For a chaotic character, it’s a very well-disciplined film and the writing is exceptional. It draws upon a mix of ideas from the television series and new scenarios that work in an American context. Obviously, now living in a different age, you might scoff at the plausibility of Bean not being shot dead in the airport for pretending to conceal a firearm, but as a sequence, it’s so well made. There could be that risk that things could all get a bit ridiculous, and situations become unbelievable, but I think it works well.
Howard Goodall’s score is also a treat with the triumphant “Bean Theme: Mad Pianos” a highlight. It’s a really beautiful piece of music that compliments the scene of Bean making everything right after the destruction of the Whistler’s Mother painting.

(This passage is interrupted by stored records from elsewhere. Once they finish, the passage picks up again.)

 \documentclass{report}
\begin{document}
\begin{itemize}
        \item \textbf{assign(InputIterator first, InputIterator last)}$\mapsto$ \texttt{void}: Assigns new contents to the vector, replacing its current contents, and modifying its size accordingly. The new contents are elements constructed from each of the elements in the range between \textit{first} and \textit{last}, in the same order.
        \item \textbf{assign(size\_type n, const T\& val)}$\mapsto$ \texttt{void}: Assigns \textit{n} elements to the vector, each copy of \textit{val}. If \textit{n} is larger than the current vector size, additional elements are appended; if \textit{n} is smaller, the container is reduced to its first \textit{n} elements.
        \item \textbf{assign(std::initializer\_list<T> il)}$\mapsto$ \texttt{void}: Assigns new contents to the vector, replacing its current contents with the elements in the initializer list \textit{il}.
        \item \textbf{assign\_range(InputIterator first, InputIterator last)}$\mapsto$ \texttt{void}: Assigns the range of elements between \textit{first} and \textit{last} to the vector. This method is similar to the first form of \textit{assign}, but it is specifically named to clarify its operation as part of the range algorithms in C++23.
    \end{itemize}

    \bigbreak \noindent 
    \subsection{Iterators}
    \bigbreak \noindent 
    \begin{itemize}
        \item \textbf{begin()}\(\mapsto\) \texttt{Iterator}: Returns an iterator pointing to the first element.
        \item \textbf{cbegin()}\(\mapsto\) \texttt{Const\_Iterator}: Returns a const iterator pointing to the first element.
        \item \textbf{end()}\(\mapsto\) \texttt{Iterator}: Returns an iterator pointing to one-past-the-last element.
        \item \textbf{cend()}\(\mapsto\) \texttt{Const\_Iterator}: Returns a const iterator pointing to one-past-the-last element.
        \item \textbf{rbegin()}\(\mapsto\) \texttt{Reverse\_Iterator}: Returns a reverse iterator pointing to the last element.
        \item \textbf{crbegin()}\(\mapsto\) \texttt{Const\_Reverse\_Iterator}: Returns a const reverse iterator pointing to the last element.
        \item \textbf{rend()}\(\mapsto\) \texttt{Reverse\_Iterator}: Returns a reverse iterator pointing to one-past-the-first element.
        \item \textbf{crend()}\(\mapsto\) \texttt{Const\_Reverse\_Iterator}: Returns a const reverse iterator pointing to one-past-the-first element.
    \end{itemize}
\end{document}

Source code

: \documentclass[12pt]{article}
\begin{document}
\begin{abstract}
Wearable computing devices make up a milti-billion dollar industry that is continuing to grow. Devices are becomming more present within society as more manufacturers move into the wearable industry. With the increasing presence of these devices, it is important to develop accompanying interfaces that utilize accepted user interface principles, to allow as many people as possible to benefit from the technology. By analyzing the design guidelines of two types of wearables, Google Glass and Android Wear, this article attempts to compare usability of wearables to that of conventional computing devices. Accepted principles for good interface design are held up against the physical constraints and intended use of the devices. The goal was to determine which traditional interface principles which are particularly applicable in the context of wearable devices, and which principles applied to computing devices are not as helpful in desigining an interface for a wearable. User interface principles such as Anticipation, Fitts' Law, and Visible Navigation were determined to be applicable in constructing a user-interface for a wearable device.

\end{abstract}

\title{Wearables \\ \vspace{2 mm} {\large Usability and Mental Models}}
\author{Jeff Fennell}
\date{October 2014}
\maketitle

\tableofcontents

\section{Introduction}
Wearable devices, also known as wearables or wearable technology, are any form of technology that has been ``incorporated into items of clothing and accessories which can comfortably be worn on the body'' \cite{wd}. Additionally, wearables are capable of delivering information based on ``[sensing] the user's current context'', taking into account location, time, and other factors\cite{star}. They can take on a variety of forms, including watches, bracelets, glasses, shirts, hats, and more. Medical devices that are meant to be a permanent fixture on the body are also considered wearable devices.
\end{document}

Bean received mixed reviews from the critics mainly saying his character couldn’t sustain the runtime when he is used to 10 to 15-minute segments. However, audiences flocked to the movie at the cinema making it the second-highest grossing film of 1997. Number one was Titanic.
In The Loop (2009)

In The Loop is a spin-off of the remarkable political comedy The Thick of It. It follows various members of the US and UK governments as decisions are made whether to intervene in the Middle East and declare war.
Something In The Loop does which is very interesting is recycle characters from the TV show. Many of the characters from The Thick of It play different characters, but it never jars and always seems organic. Tom Hollander, who was not in the original show, is the Member of Parliament we follow as he goes from the glamour of US politics to the mundanity of a normal constituent surgery. We gets the likes of Chris Addison and James Smith in different roles then they play in The Thick of It. However, we still have Peter Capaldi as Malcolm Tucker.
We are absolutely spoilt with the talent of the writing, something which The Thick of It was famous for. We have Armando Iannucci, who also directed. A pre-Succession Jesse Armstrong with his Peep Show writing partner Simon Blackwell, and Tony Roche who went to write on Veep with Iannucci. Every line is smart and refined. The dialogue is natural but clever. If you want to write comedy, watch something like this. It is so layered that new things are picked up with every rewatch.
The politics is spot on and it’s amazing how these British writers went on to write so much American drama and comedy that really felt the pulse of the country. Its satirization of the Iraq war could have become dated, but the political farce it exhibits is more relevant today than ever.